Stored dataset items

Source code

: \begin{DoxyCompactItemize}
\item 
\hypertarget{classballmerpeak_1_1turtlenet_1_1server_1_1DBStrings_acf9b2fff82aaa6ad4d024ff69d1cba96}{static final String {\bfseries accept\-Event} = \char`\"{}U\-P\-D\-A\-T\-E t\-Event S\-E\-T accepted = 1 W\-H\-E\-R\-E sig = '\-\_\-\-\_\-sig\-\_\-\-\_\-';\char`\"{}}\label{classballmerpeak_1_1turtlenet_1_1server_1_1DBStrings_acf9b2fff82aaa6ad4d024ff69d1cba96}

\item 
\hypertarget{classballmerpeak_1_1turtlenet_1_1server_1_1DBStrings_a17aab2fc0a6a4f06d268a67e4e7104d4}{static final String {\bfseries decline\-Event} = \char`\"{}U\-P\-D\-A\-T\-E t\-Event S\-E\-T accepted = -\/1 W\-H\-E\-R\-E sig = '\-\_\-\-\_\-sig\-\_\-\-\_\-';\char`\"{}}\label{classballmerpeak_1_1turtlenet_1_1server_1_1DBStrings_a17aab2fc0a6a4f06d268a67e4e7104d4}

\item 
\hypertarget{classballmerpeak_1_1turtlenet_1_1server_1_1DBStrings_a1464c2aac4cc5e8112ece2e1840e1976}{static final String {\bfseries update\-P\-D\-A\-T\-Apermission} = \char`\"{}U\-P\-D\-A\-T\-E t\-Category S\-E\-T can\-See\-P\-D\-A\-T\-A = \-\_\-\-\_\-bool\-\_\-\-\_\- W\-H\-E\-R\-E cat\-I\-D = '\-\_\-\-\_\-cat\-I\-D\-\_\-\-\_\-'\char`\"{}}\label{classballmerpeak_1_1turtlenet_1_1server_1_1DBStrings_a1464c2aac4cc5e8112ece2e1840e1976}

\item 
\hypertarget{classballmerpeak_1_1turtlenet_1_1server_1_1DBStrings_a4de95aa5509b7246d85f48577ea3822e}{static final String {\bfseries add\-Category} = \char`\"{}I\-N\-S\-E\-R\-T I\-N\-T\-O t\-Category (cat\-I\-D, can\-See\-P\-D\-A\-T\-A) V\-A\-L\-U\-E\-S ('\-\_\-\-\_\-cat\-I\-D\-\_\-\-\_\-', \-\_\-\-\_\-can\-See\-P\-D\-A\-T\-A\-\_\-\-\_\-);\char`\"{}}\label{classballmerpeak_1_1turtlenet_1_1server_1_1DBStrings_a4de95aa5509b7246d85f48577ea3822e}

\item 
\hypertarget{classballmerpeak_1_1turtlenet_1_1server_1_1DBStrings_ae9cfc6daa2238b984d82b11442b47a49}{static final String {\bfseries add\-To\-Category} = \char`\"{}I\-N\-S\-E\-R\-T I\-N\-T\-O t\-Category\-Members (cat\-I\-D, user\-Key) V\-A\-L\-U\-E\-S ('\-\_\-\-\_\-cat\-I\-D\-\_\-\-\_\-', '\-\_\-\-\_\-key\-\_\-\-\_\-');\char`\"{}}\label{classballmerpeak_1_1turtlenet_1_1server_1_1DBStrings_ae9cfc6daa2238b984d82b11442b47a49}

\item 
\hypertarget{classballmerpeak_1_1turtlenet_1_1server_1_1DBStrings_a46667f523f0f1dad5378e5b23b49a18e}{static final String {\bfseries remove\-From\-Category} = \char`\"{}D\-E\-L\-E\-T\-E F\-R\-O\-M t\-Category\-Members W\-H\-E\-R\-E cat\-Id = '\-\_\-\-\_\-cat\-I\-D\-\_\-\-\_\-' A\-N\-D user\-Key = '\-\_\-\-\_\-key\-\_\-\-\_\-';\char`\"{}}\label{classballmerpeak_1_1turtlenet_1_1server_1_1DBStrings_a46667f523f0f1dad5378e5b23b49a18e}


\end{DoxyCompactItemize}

- _About this exercise_: This exercise calls for every record to be restated word for word.

- _Solution for this task_:
Source code

: \begin{DoxyCompactItemize}
\item 
\hypertarget{classballmerpeak_1_1turtlenet_1_1server_1_1DBStrings_acf9b2fff82aaa6ad4d024ff69d1cba96}{static final String {\bfseries accept\-Event} = \char`\"{}U\-P\-D\-A\-T\-E t\-Event S\-E\-T accepted = 1 W\-H\-E\-R\-E sig = '\-\_\-\-\_\-sig\-\_\-\-\_\-';\char`\"{}}\label{classballmerpeak_1_1turtlenet_1_1server_1_1DBStrings_acf9b2fff82aaa6ad4d024ff69d1cba96}

\item 
\hypertarget{classballmerpeak_1_1turtlenet_1_1server_1_1DBStrings_a17aab2fc0a6a4f06d268a67e4e7104d4}{static final String {\bfseries decline\-Event} = \char`\"{}U\-P\-D\-A\-T\-E t\-Event S\-E\-T accepted = -\/1 W\-H\-E\-R\-E sig = '\-\_\-\-\_\-sig\-\_\-\-\_\-';\char`\"{}}\label{classballmerpeak_1_1turtlenet_1_1server_1_1DBStrings_a17aab2fc0a6a4f06d268a67e4e7104d4}

\item 
\hypertarget{classballmerpeak_1_1turtlenet_1_1server_1_1DBStrings_a1464c2aac4cc5e8112ece2e1840e1976}{static final String {\bfseries update\-P\-D\-A\-T\-Apermission} = \char`\"{}U\-P\-D\-A\-T\-E t\-Category S\-E\-T can\-See\-P\-D\-A\-T\-A = \-\_\-\-\_\-bool\-\_\-\-\_\- W\-H\-E\-R\-E cat\-I\-D = '\-\_\-\-\_\-cat\-I\-D\-\_\-\-\_\-'\char`\"{}}\label{classballmerpeak_1_1turtlenet_1_1server_1_1DBStrings_a1464c2aac4cc5e8112ece2e1840e1976}

\item 
\hypertarget{classballmerpeak_1_1turtlenet_1_1server_1_1DBStrings_a4de95aa5509b7246d85f48577ea3822e}{static final String {\bfseries add\-Category} = \char`\"{}I\-N\-S\-E\-R\-T I\-N\-T\-O t\-Category (cat\-I\-D, can\-See\-P\-D\-A\-T\-A) V\-A\-L\-U\-E\-S ('\-\_\-\-\_\-cat\-I\-D\-\_\-\-\_\-', \-\_\-\-\_\-can\-See\-P\-D\-A\-T\-A\-\_\-\-\_\-);\char`\"{}}\label{classballmerpeak_1_1turtlenet_1_1server_1_1DBStrings_a4de95aa5509b7246d85f48577ea3822e}

\item 
\hypertarget{classballmerpeak_1_1turtlenet_1_1server_1_1DBStrings_ae9cfc6daa2238b984d82b11442b47a49}{static final String {\bfseries add\-To\-Category} = \char`\"{}I\-N\-S\-E\-R\-T I\-N\-T\-O t\-Category\-Members (cat\-I\-D, user\-Key) V\-A\-L\-U\-E\-S ('\-\_\-\-\_\-cat\-I\-D\-\_\-\-\_\-', '\-\_\-\-\_\-key\-\_\-\-\_\-');\char`\"{}}\label{classballmerpeak_1_1turtlenet_1_1server_1_1DBStrings_ae9cfc6daa2238b984d82b11442b47a49}

\item 
\hypertarget{classballmerpeak_1_1turtlenet_1_1server_1_1DBStrings_a46667f523f0f1dad5378e5b23b49a18e}{static final String {\bfseries remove\-From\-Category} = \char`\"{}D\-E\-L\-E\-T\-E F\-R\-O\-M t\-Category\-Members W\-H\-E\-R\-E cat\-Id = '\-\_\-\-\_\-cat\-I\-D\-\_\-\-\_\-' A\-N\-D user\-Key = '\-\_\-\-\_\-key\-\_\-\-\_\-';\char`\"{}}\label{classballmerpeak_1_1turtlenet_1_1server_1_1DBStrings_a46667f523f0f1dad5378e5b23b49a18e}


\end{DoxyCompactItemize}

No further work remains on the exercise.